**Activity:** Reproduce exactly the lines of the material beneath, from the line that contains "privileged access management" to the line that contains "large language models.", both included, and no other lines.

[[ Exercise material, beginning ]]

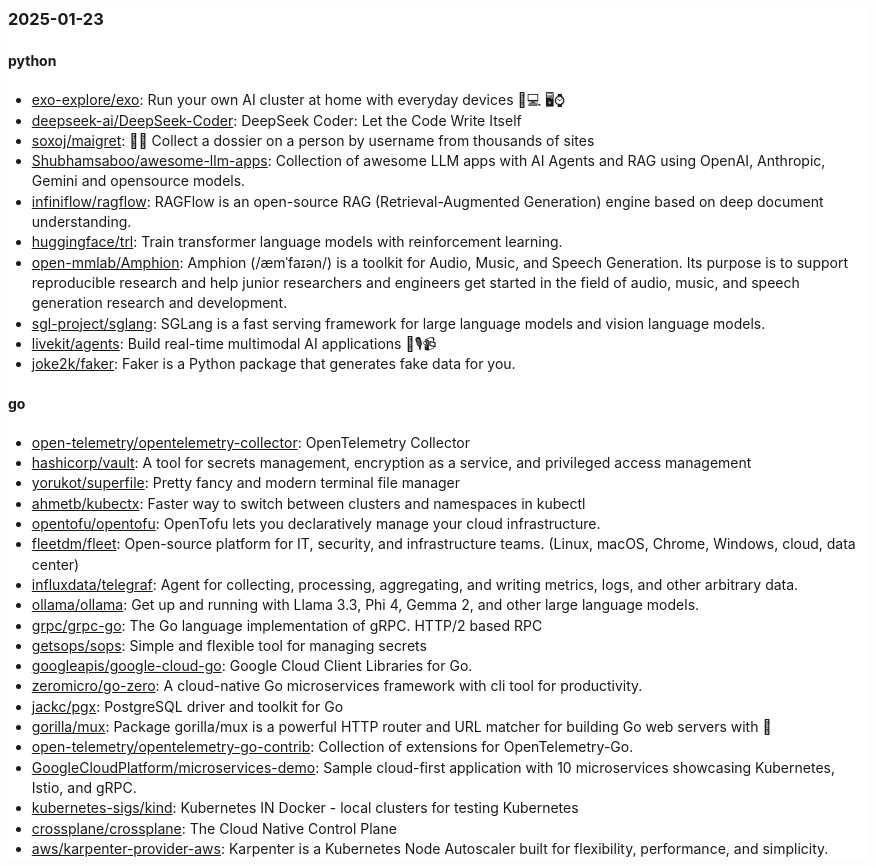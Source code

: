 ### 2025-01-23

#### python
* [exo-explore/exo](https://github.com/exo-explore/exo): Run your own AI cluster at home with everyday devices 📱💻 🖥️⌚
* [deepseek-ai/DeepSeek-Coder](https://github.com/deepseek-ai/DeepSeek-Coder): DeepSeek Coder: Let the Code Write Itself
* [soxoj/maigret](https://github.com/soxoj/maigret): 🕵️‍♂️ Collect a dossier on a person by username from thousands of sites
* [Shubhamsaboo/awesome-llm-apps](https://github.com/Shubhamsaboo/awesome-llm-apps): Collection of awesome LLM apps with AI Agents and RAG using OpenAI, Anthropic, Gemini and opensource models.
* [infiniflow/ragflow](https://github.com/infiniflow/ragflow): RAGFlow is an open-source RAG (Retrieval-Augmented Generation) engine based on deep document understanding.
* [huggingface/trl](https://github.com/huggingface/trl): Train transformer language models with reinforcement learning.
* [open-mmlab/Amphion](https://github.com/open-mmlab/Amphion): Amphion (/æmˈfaɪən/) is a toolkit for Audio, Music, and Speech Generation. Its purpose is to support reproducible research and help junior researchers and engineers get started in the field of audio, music, and speech generation research and development.
* [sgl-project/sglang](https://github.com/sgl-project/sglang): SGLang is a fast serving framework for large language models and vision language models.
* [livekit/agents](https://github.com/livekit/agents): Build real-time multimodal AI applications 🤖🎙️📹
* [joke2k/faker](https://github.com/joke2k/faker): Faker is a Python package that generates fake data for you.

#### go
* [open-telemetry/opentelemetry-collector](https://github.com/open-telemetry/opentelemetry-collector): OpenTelemetry Collector
* [hashicorp/vault](https://github.com/hashicorp/vault): A tool for secrets management, encryption as a service, and privileged access management
* [yorukot/superfile](https://github.com/yorukot/superfile): Pretty fancy and modern terminal file manager
* [ahmetb/kubectx](https://github.com/ahmetb/kubectx): Faster way to switch between clusters and namespaces in kubectl
* [opentofu/opentofu](https://github.com/opentofu/opentofu): OpenTofu lets you declaratively manage your cloud infrastructure.
* [fleetdm/fleet](https://github.com/fleetdm/fleet): Open-source platform for IT, security, and infrastructure teams. (Linux, macOS, Chrome, Windows, cloud, data center)
* [influxdata/telegraf](https://github.com/influxdata/telegraf): Agent for collecting, processing, aggregating, and writing metrics, logs, and other arbitrary data.
* [ollama/ollama](https://github.com/ollama/ollama): Get up and running with Llama 3.3, Phi 4, Gemma 2, and other large language models.
* [grpc/grpc-go](https://github.com/grpc/grpc-go): The Go language implementation of gRPC. HTTP/2 based RPC
* [getsops/sops](https://github.com/getsops/sops): Simple and flexible tool for managing secrets
* [googleapis/google-cloud-go](https://github.com/googleapis/google-cloud-go): Google Cloud Client Libraries for Go.
* [zeromicro/go-zero](https://github.com/zeromicro/go-zero): A cloud-native Go microservices framework with cli tool for productivity.
* [jackc/pgx](https://github.com/jackc/pgx): PostgreSQL driver and toolkit for Go
* [gorilla/mux](https://github.com/gorilla/mux): Package gorilla/mux is a powerful HTTP router and URL matcher for building Go web servers with 🦍
* [open-telemetry/opentelemetry-go-contrib](https://github.com/open-telemetry/opentelemetry-go-contrib): Collection of extensions for OpenTelemetry-Go.
* [GoogleCloudPlatform/microservices-demo](https://github.com/GoogleCloudPlatform/microservices-demo): Sample cloud-first application with 10 microservices showcasing Kubernetes, Istio, and gRPC.
* [kubernetes-sigs/kind](https://github.com/kubernetes-sigs/kind): Kubernetes IN Docker - local clusters for testing Kubernetes
* [crossplane/crossplane](https://github.com/crossplane/crossplane): The Cloud Native Control Plane
* [aws/karpenter-provider-aws](https://github.com/aws/karpenter-provider-aws): Karpenter is a Kubernetes Node Autoscaler built for flexibility, performance, and simplicity.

[[ Exercise material, end ]]

**Your solution:**
* [hashicorp/vault](https://github.com/hashicorp/vault): A tool for secrets management, encryption as a service, and privileged access management
* [yorukot/superfile](https://github.com/yorukot/superfile): Pretty fancy and modern terminal file manager
* [ahmetb/kubectx](https://github.com/ahmetb/kubectx): Faster way to switch between clusters and namespaces in kubectl
* [opentofu/opentofu](https://github.com/opentofu/opentofu): OpenTofu lets you declaratively manage your cloud infrastructure.
* [fleetdm/fleet](https://github.com/fleetdm/fleet): Open-source platform for IT, security, and infrastructure teams. (Linux, macOS, Chrome, Windows, cloud, data center)
* [influxdata/telegraf](https://github.com/influxdata/telegraf): Agent for collecting, processing, aggregating, and writing metrics, logs, and other arbitrary data.
* [ollama/ollama](https://github.com/ollama/ollama): Get up and running with Llama 3.3, Phi 4, Gemma 2, and other large language models.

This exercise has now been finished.